Now the part everyone asks about—the cost of missing September 15:

  • Late fee under Section 234F: Up to Rs 5,000. If your total income is up to Rs 5 lakh, the fee is capped at Rs 1,000.
  • Interest under Section 234A: 1% per month (or part of a month) on the unpaid tax from the day after the due date until you file and pay.
  • Interest under Sections 234B and 234C: If your advance tax was short or paid late, expect more interest at 1% per month.
  • Carry-forward of losses: Filing after the due date blocks carry-forward of most business and capital losses. House property loss carry-forward is generally still allowed. If you trade in stocks or crypto, this matters a lot.
  • Refund interest: If you file after the due date, interest on refunds (Section 244A) starts later—usually from the filing date instead of April 1—so you get less.

If you miss September 15, you can still file a belated return up to December 31, 2025, with the late fee and interest. You can also revise your return within the same window if you spot a mistake. Beyond that, the “updated return” route under Section 139(8A) remains open for up to two years, but it’s expensive—an extra 25% or 50% of the tax and interest, depending on when you file it, and it’s not meant for claiming new refunds.

How risky is waiting for an extension? It depends on your case. If your file is clean—salaried with Form 16 and small interest income—delaying offers no benefit. If you have complex capital gains and are still reconciling broker statements, you might feel the pressure to wait, but filing a rushed, wrong return can be worse. Under-reporting can draw a penalty of 50% of tax (and 200% for misreporting). If you must wait, keep your data in draft, pay any obvious tax shortfall early to curb interest, and be ready to file at short notice.

One more practical point: refunds have been slow for some users due to account validation issues. Make sure your name on the bank account matches what the portal expects, especially if you recently changed banks or IFSC codes. If you’ve changed PAN details or your name format, double-check that the prefill shows the same name order as your bank records.

What about seniors and those below the threshold? If your total income is below the basic exemption, no late fee applies. If your total income does not exceed Rs 5 lakh, the late fee is capped at Rs 1,000. Still, file on time if you’re expecting a refund. Filing late can delay the refund and cut down the interest you earn on it.

Non-residents should look closely at foreign income and asset disclosures. Even if tax is paid overseas, reporting requirements can be strict. Get the TRC/foreign tax credit documents in order and cross-check foreign bank interest and dividends against AIS entries.

For small business owners and professionals, books reconciliation matters more this year. Match turnover, expenses, and TDS credits from clients. If you switched regimes or opted for presumptive taxation, confirm you meet the conditions and disclosure requirements. This is where late form changes tend to bite—schema validations can reject a return that looks fine on paper but fails a new rule online.

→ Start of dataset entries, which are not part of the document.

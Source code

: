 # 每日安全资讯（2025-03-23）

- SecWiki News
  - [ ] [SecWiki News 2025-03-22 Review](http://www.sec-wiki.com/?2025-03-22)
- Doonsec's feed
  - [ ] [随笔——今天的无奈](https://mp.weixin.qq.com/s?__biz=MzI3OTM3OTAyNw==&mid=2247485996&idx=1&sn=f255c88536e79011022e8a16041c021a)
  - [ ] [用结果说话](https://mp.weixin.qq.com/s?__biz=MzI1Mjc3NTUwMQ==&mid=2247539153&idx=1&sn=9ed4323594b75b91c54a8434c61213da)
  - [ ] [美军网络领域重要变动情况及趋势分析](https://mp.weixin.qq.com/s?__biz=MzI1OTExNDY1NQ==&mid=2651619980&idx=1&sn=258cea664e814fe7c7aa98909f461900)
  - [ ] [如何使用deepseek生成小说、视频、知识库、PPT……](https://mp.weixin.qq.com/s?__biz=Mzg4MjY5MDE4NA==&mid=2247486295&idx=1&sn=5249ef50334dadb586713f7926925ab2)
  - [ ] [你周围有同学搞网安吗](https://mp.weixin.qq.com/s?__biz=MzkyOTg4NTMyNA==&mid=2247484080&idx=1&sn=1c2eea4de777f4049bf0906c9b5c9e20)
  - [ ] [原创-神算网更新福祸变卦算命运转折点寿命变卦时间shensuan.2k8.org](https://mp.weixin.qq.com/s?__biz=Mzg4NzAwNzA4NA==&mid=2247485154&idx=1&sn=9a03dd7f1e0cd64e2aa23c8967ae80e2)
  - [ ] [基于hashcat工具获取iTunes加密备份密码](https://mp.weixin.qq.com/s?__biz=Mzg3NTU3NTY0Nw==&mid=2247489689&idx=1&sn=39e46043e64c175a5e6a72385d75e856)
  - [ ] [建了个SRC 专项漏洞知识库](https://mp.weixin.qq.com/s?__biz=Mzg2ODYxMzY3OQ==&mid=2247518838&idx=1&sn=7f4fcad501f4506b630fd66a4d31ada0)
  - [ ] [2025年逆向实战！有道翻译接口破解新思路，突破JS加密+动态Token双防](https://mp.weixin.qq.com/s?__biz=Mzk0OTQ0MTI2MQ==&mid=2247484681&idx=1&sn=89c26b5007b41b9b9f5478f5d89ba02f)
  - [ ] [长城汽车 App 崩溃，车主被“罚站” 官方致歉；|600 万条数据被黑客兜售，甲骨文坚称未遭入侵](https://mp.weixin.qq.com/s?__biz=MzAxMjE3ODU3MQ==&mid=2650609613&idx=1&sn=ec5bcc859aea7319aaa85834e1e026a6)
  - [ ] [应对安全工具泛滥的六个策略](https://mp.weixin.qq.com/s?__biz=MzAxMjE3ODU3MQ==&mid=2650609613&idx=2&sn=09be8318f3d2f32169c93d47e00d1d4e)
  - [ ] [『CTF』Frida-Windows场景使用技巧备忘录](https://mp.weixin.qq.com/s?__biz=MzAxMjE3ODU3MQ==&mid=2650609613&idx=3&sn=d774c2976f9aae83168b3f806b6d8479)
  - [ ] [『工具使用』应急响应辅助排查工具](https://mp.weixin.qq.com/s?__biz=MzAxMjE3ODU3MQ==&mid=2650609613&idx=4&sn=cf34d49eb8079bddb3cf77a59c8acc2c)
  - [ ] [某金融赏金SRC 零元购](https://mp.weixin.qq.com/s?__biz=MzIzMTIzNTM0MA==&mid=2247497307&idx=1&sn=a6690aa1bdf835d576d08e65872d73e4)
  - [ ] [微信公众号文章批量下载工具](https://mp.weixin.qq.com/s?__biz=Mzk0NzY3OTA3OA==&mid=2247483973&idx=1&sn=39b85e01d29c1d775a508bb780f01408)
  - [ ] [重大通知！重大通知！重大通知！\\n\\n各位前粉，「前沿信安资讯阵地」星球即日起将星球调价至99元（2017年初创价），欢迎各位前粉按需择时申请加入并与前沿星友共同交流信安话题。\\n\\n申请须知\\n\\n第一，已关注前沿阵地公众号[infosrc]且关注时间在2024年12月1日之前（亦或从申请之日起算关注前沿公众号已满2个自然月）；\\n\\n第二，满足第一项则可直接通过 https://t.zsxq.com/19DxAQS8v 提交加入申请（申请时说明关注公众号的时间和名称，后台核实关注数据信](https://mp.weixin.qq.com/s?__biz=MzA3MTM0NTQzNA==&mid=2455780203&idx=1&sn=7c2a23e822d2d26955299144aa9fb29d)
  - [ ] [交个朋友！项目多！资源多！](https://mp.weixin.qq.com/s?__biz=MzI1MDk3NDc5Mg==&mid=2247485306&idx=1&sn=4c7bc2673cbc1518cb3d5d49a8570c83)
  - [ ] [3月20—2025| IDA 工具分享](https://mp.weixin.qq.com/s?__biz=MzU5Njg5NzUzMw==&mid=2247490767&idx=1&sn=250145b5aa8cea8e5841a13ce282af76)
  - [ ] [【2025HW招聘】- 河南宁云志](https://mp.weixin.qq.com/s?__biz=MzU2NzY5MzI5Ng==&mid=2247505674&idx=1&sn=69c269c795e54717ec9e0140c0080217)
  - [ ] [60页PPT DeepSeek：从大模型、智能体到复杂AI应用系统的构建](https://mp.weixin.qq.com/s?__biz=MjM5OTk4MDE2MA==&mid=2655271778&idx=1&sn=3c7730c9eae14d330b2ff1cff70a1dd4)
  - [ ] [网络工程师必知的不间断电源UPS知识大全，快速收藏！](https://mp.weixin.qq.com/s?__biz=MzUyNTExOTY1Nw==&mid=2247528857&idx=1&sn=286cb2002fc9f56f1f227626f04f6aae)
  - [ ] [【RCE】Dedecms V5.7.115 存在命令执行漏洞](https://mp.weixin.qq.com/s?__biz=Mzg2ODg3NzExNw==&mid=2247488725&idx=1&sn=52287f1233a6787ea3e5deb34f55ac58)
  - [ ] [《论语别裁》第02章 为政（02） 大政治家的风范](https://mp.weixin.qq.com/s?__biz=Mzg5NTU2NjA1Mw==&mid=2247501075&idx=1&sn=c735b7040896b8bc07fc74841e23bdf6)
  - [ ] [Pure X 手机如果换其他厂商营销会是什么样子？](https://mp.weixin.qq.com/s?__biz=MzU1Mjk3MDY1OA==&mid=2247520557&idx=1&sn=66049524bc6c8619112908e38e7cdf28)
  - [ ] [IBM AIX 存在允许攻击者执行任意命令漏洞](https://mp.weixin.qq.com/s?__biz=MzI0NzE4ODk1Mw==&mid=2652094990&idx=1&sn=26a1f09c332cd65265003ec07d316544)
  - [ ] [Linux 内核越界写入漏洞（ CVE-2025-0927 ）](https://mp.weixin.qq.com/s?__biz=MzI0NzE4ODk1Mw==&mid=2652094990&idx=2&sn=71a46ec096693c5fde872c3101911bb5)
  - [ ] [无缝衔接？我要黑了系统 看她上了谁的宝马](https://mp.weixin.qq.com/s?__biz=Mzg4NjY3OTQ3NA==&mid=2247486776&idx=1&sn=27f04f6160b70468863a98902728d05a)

Why are the filings lagging this year? Three reasons keep coming up among preparers. First, late forms meant many taxpayers didn’t start until mid-August. Second, the portal’s occasional hiccups made people cautious about submitting large or complex returns. Third, many salaried taxpayers waited for corrections to show up in AIS/26AS—TDS statements due by May 31 take time to reflect properly, and any mismatch makes people hit pause. These delays compound into a September pile-up.

Will CBDT weigh the 5.47 crore versus 7.28 crore gap as a stand-alone reason to extend? They’ll look at daily filing throughput in the final stretch and portal stability. If the system holds and filings surge, an extension is unlikely. If instability shows up in the last week, pressure for relief grows. That’s the real swing factor.

If you’re a salaried taxpayer with Form 16, one smart move is to use the prefill, then verify each head against source documents. Don’t just accept the prefill for interest and dividends—banks often report in different cycles, and small differences can add up. If you find a mismatch that you can’t reconcile immediately, add the missing income and file now rather than risk a notice. You can always revise by December 31 if a corrected statement arrives.

Freelancers and gig workers should reconcile 194M/194J TDS entries from platforms and clients. If TDS has been deducted but not yet visible in AIS or 26AS, reach out to the payer to confirm they’ve filed their TDS statements correctly. Claim only what is reflected to avoid mismatch notices, or keep clear documentation if the portal allows a note.

Home loan borrowers should check interest certificates from lenders for both deduction and house property loss set-off. If you’re in the old regime, interest on a self-occupied home is capped for set-off, with the rest carried forward subject to rules. Errors here are common and lead to small but annoying adjustments later.

One question that keeps popping up: what if you pay tax now but file later? Paying self-assessment tax before the due date helps reduce interest, but it doesn’t stop the late fee under Section 234F if you file after September 15. So yes, pay early if you know you owe, but aim to file on time to avoid the fee and protect loss carry-forwards.

Could there be harsher consequences than fees and interest? In rare cases, yes. Persistent non-filing, especially where large tax is due, can invite prosecution under Section 276CC. That’s uncommon for small, genuine delays, but the law allows it for serious cases. The point is not to scare you—just don’t treat the deadline as optional.

If CBDT does announce an extension, expect it to be tight—weeks, not months. It would most likely come with a clear rationale tied to form changes or portal stability, not just low filing counts. Watch for official notifications, not just social media forwards. Until then, plan as if September 15 stands.

To wrap your process quickly, work in this order today: confirm regime, reconcile AIS/26AS with your documents, compute taxes and pay any shortfall, submit the return, and e-verify the same day. Keep a PDF copy of the filed return and the tax payment challan. Set a reminder to check refund status after a couple of weeks. If a mismatch notice comes, respond within the portal timelines—it’s easier to fix early than to escalate later.

The next few days will decide whether the tax department blinks. Right now, the safer bet is to finish your filing, keep proof tidy, and move on. If relief comes, great. If not, you’ve avoided the fee, capped your interest, and kept your loss carry-forwards intact.